= Work instructions =
Transcribe the records word for word, beginning with the first line and ending with the line that contains "# Executive Summary"; include nothing else.

Plain-text document sources
◇ ◇ ◇ ◇ ◇

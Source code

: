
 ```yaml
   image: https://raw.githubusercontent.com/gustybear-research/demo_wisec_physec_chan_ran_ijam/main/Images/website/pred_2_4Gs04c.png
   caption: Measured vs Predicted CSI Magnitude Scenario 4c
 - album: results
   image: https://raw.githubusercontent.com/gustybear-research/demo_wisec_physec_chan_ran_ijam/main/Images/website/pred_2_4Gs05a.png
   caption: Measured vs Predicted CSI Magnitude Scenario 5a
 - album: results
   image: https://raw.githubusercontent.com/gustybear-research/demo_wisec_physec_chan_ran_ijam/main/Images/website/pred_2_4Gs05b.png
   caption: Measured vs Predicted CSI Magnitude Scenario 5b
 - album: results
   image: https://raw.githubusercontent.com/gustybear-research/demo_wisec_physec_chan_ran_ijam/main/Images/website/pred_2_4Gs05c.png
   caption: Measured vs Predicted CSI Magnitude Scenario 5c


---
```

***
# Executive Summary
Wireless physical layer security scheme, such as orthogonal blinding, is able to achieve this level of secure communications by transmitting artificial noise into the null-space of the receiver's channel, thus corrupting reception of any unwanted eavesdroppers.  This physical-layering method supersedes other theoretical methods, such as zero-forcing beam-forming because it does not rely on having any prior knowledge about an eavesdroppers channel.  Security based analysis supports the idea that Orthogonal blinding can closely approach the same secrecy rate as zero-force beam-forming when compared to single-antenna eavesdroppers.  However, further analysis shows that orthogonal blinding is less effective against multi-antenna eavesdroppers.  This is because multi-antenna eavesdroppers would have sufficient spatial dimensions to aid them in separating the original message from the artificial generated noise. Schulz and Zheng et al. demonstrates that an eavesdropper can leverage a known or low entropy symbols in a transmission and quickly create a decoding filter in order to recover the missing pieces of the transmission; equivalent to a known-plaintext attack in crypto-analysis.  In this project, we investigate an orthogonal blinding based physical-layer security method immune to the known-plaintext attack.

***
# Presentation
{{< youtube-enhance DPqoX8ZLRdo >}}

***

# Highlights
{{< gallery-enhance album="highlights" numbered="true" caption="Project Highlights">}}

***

◇ ◇ ◇ ◇ ◇

= Answer to the exercise =
Source code

:
 ```yaml
   image: https://raw.githubusercontent.com/gustybear-research/demo_wisec_physec_chan_ran_ijam/main/Images/website/pred_2_4Gs04c.png
   caption: Measured vs Predicted CSI Magnitude Scenario 4c
 - album: results
   image: https://raw.githubusercontent.com/gustybear-research/demo_wisec_physec_chan_ran_ijam/main/Images/website/pred_2_4Gs05a.png
   caption: Measured vs Predicted CSI Magnitude Scenario 5a
 - album: results
   image: https://raw.githubusercontent.com/gustybear-research/demo_wisec_physec_chan_ran_ijam/main/Images/website/pred_2_4Gs05b.png
   caption: Measured vs Predicted CSI Magnitude Scenario 5b
 - album: results
   image: https://raw.githubusercontent.com/gustybear-research/demo_wisec_physec_chan_ran_ijam/main/Images/website/pred_2_4Gs05c.png
   caption: Measured vs Predicted CSI Magnitude Scenario 5c


---
```

***
# Executive Summary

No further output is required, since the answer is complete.